* MATERIAL TO PROCESS *
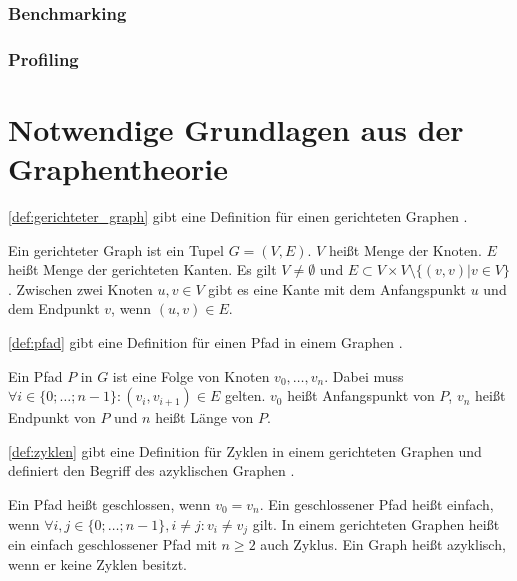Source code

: \subsubsection*{Benchmarking}
\subsubsection*{Profiling}


\section{Notwendige Grundlagen aus der Graphentheorie}
\label{sec:grundlagen_graphentheorie}

\autoref{def:gerichteter_graph} gibt eine Definition für einen gerichteten
Graphen \autocite[vgl.][220]{AlgorithmenUndDatenstrukturen}.
\begin{definition}
    Ein gerichteter Graph ist ein Tupel $G=(V,E)$. $V$ heißt Menge der Knoten.
    $E$ heißt Menge der gerichteten Kanten. Es gilt $V\ne\emptyset$ und $E \subset V \times
    V \setminus \{(v,v) | v \in V\}$. Zwischen zwei Knoten $u,v \in V$ gibt es
    eine Kante mit dem Anfangspunkt $u$ und dem Endpunkt $v$, wenn $(u,v) \in E$.
    \label{def:gerichteter_graph}
\end{definition}

\autoref{def:pfad} gibt eine Definition für einen Pfad in einem Graphen
\autocite[vgl.][221f]{AlgorithmenUndDatenstrukturen}.
\begin{definition}
    Ein Pfad $P$ in $G$  ist eine Folge von Knoten $v_0, \dots ,v_n$. Dabei
    muss $\forall i \in \{0; \dots; n-1 \} : (v_i,v_{i+1}) \in E$ gelten. $v_0$
    heißt Anfangspunkt von $P$, $v_n$ heißt Endpunkt von $P$ und $n$ heißt
    Länge von $P$.
    \label{def:pfad}
\end{definition}

\autoref{def:zyklen} gibt  eine Definition für Zyklen in einem gerichteten
Graphen und definiert den Begriff des azyklischen Graphen
\autocite[vgl.][222]{AlgorithmenUndDatenstrukturen}.
\begin{definition}
    Ein Pfad heißt geschlossen, wenn $v_0 = v_n$. Ein
    geschlossener Pfad heißt einfach, wenn $\forall i,j \in \{0; \dots; n-1\}, i
    \ne j:v_i \ne v_j$ gilt. In einem gerichteten Graphen heißt ein einfach
    geschlossener Pfad mit $n\geq 2$ auch Zyklus. Ein Graph heißt azyklisch,
    wenn er keine Zyklen besitzt.
    \label{def:zyklen}
\end{definition}

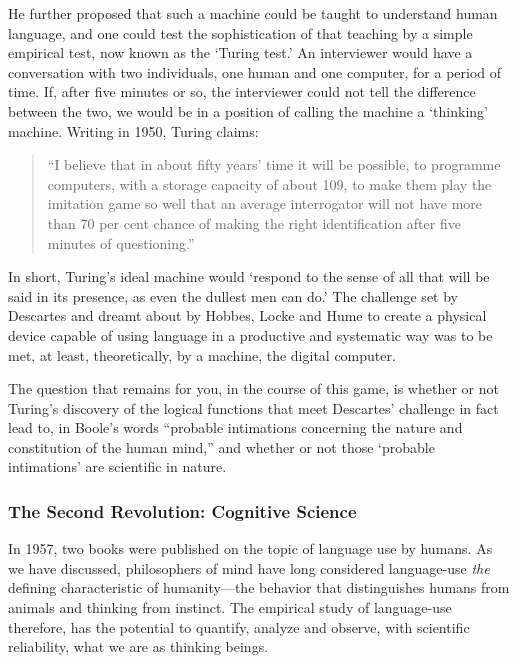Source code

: He further proposed that such a machine could be taught to understand human language, and one could test the sophistication of that teaching by a simple empirical test, now known as the `Turing test.' An interviewer would have a conversation with two individuals, one human and one computer, for a period of time. If, after five minutes or so, the interviewer could not tell the difference between the two, we would be in a position of calling the machine a `thinking' machine. Writing in 1950, Turing claims:

\begin{quote}

``I believe that in about fifty years' time it will be possible, to programme computers, with a storage capacity of about 109, to make them play the imitation game so well that an average interrogator will not have more than 70 per cent chance of making the right identification after five minutes of questioning.''
\end{quote}

In short, Turing's ideal machine would `respond to the sense of all that will be said in its presence, as even the dullest men can do.' The challenge set by Descartes and dreamt about by Hobbes, Locke and Hume to create a physical device capable of using language in a productive and systematic way was to be met, at least, theoretically, by a machine, the digital computer.

The question that remains for you, in the course of this game, is whether or not Turing's discovery of the logical functions that meet Descartes' challenge in fact lead to, in Boole's words ``probable intimations concerning the nature and constitution of the human mind,'' and whether or not those `probable intimations' are scientific in nature.

\subsubsection{The Second Revolution: Cognitive Science}
\label{thesecondrevolution:cognitivescience}

In 1957, two books were published on the topic of language use by humans. As we have discussed, philosophers of mind have long considered language-use \emph{the} defining characteristic of humanity---the behavior that distinguishes humans from animals and thinking from instinct. The empirical study of language-use therefore, has the potential to quantify, analyze and observe, with scientific reliability, what we are as thinking beings.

* PROMPT *
Skip every picture, and restate word for word only the lines above from the line containing "Zyklen in einem gerichteten" to the line containing "In short, Turing's", both of them included.

* EXPECTED ANSWER *
\autoref{def:zyklen} gibt  eine Definition für Zyklen in einem gerichteten
Graphen und definiert den Begriff des azyklischen Graphen
\autocite[vgl.][222]{AlgorithmenUndDatenstrukturen}.
\begin{definition}
    Ein Pfad heißt geschlossen, wenn $v_0 = v_n$. Ein
    geschlossener Pfad heißt einfach, wenn $\forall i,j \in \{0; \dots; n-1\}, i
    \ne j:v_i \ne v_j$ gilt. In einem gerichteten Graphen heißt ein einfach
    geschlossener Pfad mit $n\geq 2$ auch Zyklus. Ein Graph heißt azyklisch,
    wenn er keine Zyklen besitzt.
    \label{def:zyklen}
\end{definition}

Source code

: He further proposed that such a machine could be taught to understand human language, and one could test the sophistication of that teaching by a simple empirical test, now known as the `Turing test.' An interviewer would have a conversation with two individuals, one human and one computer, for a period of time. If, after five minutes or so, the interviewer could not tell the difference between the two, we would be in a position of calling the machine a `thinking' machine. Writing in 1950, Turing claims:

\begin{quote}

``I believe that in about fifty years' time it will be possible, to programme computers, with a storage capacity of about 109, to make them play the imitation game so well that an average interrogator will not have more than 70 per cent chance of making the right identification after five minutes of questioning.''
\end{quote}

In short, Turing's ideal machine would `respond to the sense of all that will be said in its presence, as even the dullest men can do.' The challenge set by Descartes and dreamt about by Hobbes, Locke and Hume to create a physical device capable of using language in a productive and systematic way was to be met, at least, theoretically, by a machine, the digital computer.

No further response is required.